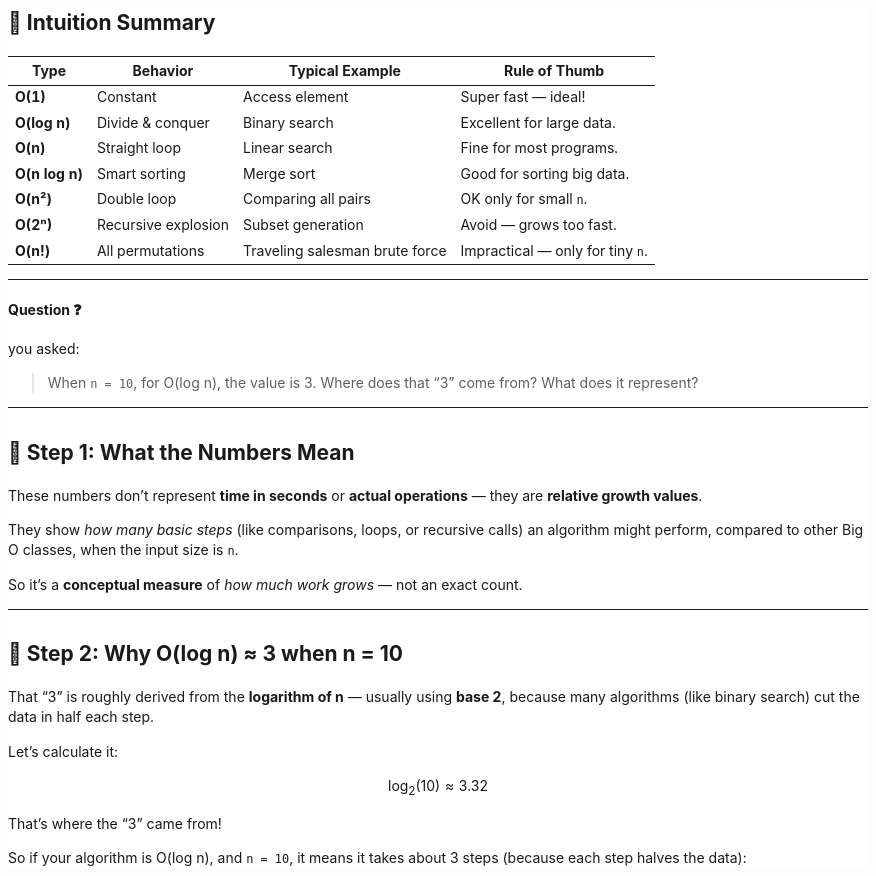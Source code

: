 ## 🧠 Intuition Summary

| Type           | Behavior            | Typical Example                | Rule of Thumb                    |
| -------------- | ------------------- | ------------------------------ | -------------------------------- |
| **O(1)**       | Constant            | Access element                 | Super fast — ideal!              |
| **O(log n)**   | Divide & conquer    | Binary search                  | Excellent for large data.        |
| **O(n)**       | Straight loop       | Linear search                  | Fine for most programs.          |
| **O(n log n)** | Smart sorting       | Merge sort                     | Good for sorting big data.       |
| **O(n²)**      | Double loop         | Comparing all pairs            | OK only for small `n`.           |
| **O(2ⁿ)**      | Recursive explosion | Subset generation              | Avoid — grows too fast.          |
| **O(n!)**      | All permutations    | Traveling salesman brute force | Impractical — only for tiny `n`. |

---
#### Question ❓ 

you asked:

> When `n = 10`, for O(log n), the value is 3.
> Where does that “3” come from? What does it represent?

---

## 🧩 Step 1: What the Numbers Mean

These numbers don’t represent **time in seconds** or **actual operations** — they are **relative growth values**.

They show *how many basic steps* (like comparisons, loops, or recursive calls) an algorithm might perform, compared to other Big O classes, when the input size is `n`.

So it’s a **conceptual measure** of *how much work grows* — not an exact count.

---

## 🧩 Step 2: Why O(log n) ≈ 3 when n = 10

That “3” is roughly derived from the **logarithm of n** — usually using **base 2**, because many algorithms (like binary search) cut the data in half each step.

Let’s calculate it:

$$
\log_2(10) \approx 3.32
$$

That’s where the “3” came from!

So if your algorithm is O(log n), and `n = 10`, it means it takes about 3 steps (because each step halves the data):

Aim of the exercise:
Which lines in the listing above hold the word "because"? Show each of them.

Answer area:
That “3” is roughly derived from the **logarithm of n** — usually using **base 2**, because many algorithms (like binary search) cut the data in half each step.
So if your algorithm is O(log n), and `n = 10`, it means it takes about 3 steps (because each step halves the data):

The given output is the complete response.